* **What the exercise asks**: Reproduce, exactly and in full, only the lines below from the one containing "be the repository" through the one containing "- **Accept**: application/json".

Items listed in a dataset
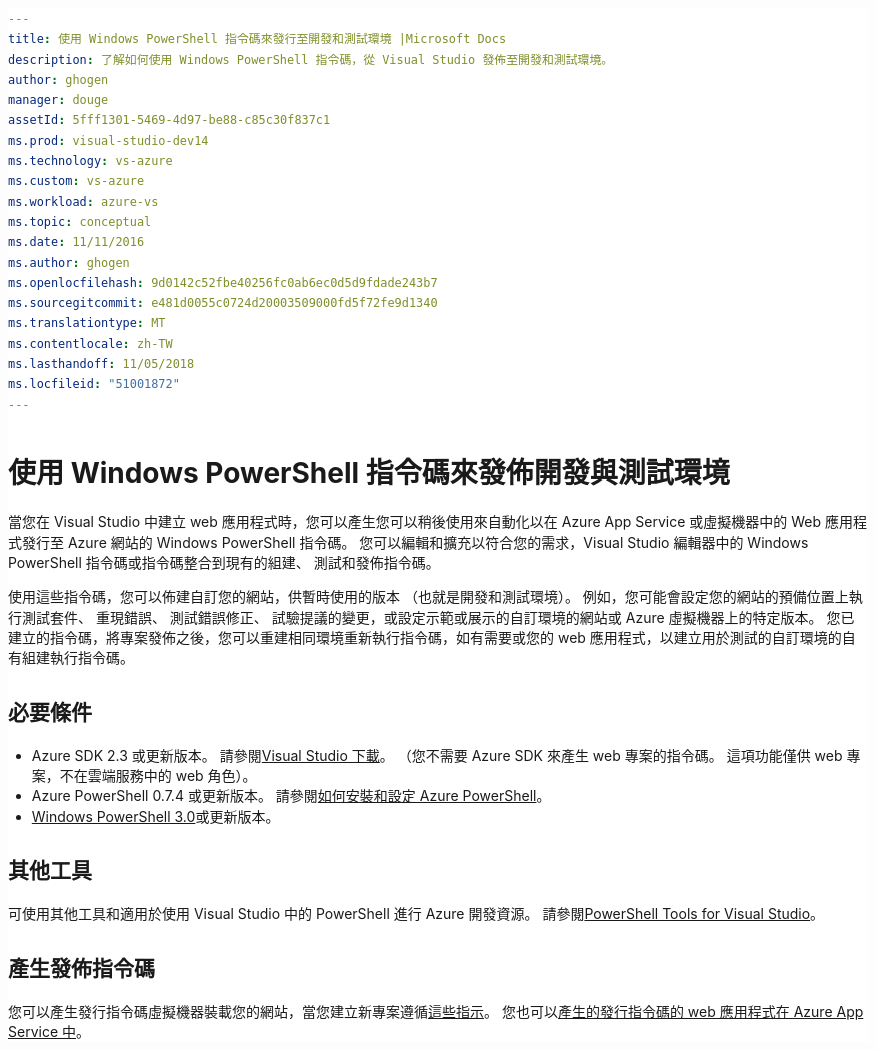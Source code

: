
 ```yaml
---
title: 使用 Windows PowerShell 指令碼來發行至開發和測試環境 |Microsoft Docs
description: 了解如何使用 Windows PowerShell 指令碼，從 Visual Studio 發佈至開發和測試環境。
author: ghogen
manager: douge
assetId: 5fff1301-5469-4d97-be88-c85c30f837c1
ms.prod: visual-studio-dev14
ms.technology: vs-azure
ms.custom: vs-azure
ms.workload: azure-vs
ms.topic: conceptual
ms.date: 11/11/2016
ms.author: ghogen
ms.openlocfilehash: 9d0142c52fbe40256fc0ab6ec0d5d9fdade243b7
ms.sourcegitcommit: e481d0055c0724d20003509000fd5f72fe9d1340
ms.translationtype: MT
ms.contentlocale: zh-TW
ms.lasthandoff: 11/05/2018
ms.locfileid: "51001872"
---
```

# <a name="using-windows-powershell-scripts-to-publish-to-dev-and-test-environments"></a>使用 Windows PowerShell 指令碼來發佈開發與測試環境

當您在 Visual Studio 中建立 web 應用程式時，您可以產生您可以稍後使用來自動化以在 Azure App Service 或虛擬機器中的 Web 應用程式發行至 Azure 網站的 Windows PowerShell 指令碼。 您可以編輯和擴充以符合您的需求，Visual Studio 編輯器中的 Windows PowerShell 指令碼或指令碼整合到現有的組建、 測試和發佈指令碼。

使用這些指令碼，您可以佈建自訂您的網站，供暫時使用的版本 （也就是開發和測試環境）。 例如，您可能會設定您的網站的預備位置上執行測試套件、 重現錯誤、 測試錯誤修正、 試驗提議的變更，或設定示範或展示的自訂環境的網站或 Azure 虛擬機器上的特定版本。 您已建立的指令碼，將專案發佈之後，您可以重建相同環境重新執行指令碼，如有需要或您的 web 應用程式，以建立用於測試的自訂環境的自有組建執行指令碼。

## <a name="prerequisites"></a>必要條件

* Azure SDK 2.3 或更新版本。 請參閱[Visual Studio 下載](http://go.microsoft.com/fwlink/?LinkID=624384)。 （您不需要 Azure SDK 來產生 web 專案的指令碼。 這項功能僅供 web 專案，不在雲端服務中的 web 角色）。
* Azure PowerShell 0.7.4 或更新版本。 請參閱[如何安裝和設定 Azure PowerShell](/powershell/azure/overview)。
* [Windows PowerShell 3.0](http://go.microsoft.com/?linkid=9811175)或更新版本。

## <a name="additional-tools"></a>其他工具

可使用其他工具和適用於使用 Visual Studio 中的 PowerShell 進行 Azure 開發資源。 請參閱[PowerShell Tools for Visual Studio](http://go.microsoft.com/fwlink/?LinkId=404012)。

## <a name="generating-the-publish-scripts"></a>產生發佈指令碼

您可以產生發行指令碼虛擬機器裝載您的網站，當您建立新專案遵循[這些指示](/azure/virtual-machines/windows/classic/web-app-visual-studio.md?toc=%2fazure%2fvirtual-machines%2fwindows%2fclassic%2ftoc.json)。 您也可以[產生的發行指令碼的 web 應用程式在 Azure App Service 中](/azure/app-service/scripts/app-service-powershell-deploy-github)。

...

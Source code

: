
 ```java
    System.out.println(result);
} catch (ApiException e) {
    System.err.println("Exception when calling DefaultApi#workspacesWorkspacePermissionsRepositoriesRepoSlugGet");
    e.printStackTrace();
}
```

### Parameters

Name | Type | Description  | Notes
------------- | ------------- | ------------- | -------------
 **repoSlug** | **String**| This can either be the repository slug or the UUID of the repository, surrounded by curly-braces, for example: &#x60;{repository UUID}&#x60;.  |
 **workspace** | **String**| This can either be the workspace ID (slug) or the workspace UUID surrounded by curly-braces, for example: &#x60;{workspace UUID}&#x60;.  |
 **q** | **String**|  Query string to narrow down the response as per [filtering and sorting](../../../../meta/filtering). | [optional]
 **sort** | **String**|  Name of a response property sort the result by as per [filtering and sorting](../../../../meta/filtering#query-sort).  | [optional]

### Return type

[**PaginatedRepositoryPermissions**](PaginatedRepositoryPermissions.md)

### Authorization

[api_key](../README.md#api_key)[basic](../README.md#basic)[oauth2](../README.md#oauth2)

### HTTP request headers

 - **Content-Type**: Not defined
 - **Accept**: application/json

...

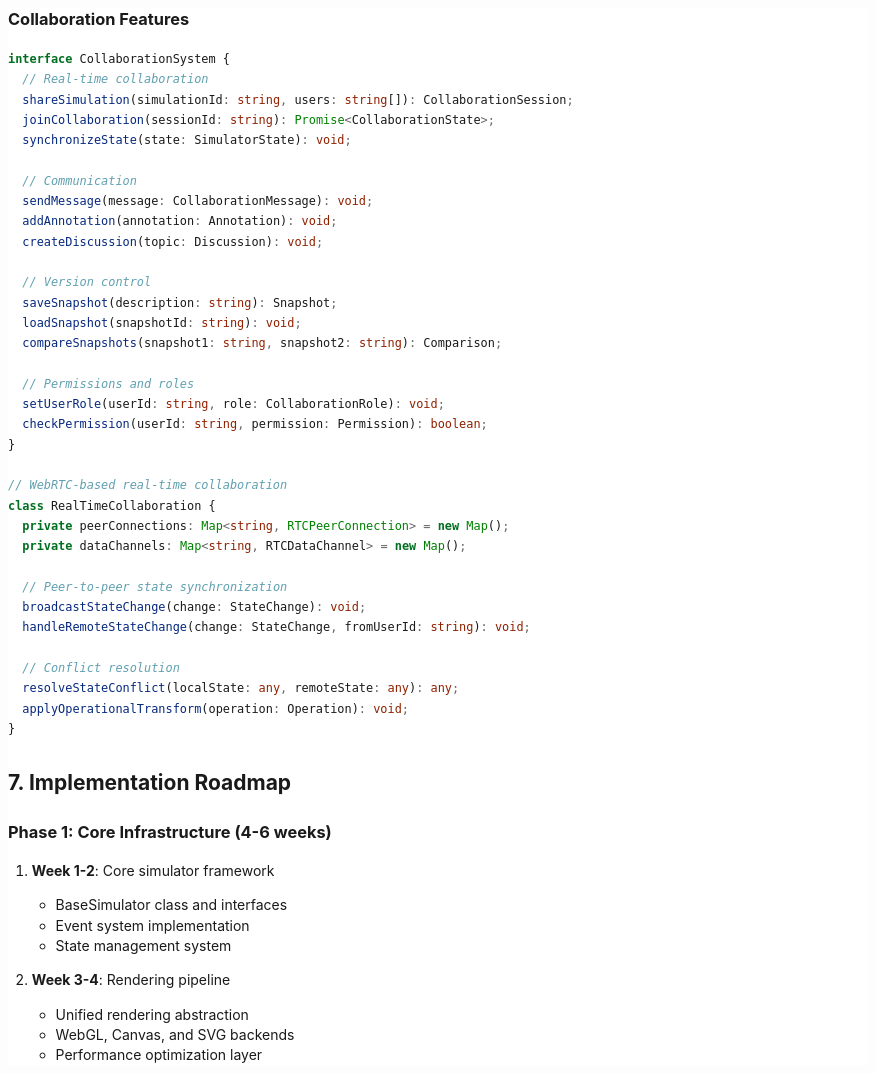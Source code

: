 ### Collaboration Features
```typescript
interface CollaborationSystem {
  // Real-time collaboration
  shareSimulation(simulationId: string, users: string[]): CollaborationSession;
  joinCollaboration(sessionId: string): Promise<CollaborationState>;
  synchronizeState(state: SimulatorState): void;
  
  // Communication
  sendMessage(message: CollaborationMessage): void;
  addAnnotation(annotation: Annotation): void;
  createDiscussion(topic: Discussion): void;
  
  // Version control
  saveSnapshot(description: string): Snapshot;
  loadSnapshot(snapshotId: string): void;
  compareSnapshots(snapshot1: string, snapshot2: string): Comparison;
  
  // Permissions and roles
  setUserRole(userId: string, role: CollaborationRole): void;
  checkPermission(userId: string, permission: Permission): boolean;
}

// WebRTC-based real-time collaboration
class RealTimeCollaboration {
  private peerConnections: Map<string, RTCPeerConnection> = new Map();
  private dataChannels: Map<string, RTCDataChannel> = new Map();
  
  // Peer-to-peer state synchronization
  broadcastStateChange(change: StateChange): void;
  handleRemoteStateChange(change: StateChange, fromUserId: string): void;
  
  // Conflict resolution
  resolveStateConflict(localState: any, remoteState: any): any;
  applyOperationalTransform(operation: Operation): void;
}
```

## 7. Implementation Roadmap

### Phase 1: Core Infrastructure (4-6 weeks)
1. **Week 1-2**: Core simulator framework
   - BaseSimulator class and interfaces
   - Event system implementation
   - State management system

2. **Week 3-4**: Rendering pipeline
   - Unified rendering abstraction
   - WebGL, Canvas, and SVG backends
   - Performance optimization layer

* **Your solution**:
 **repoSlug** | **String**| This can either be the repository slug or the UUID of the repository, surrounded by curly-braces, for example: &#x60;{repository UUID}&#x60;.  |
 **workspace** | **String**| This can either be the workspace ID (slug) or the workspace UUID surrounded by curly-braces, for example: &#x60;{workspace UUID}&#x60;.  |
 **q** | **String**|  Query string to narrow down the response as per [filtering and sorting](../../../../meta/filtering). | [optional]
 **sort** | **String**|  Name of a response property sort the result by as per [filtering and sorting](../../../../meta/filtering#query-sort).  | [optional]

### Return type

[**PaginatedRepositoryPermissions**](PaginatedRepositoryPermissions.md)

### Authorization

[api_key](../README.md#api_key)[basic](../README.md#basic)[oauth2](../README.md#oauth2)

### HTTP request headers

 - **Content-Type**: Not defined
 - **Accept**: application/json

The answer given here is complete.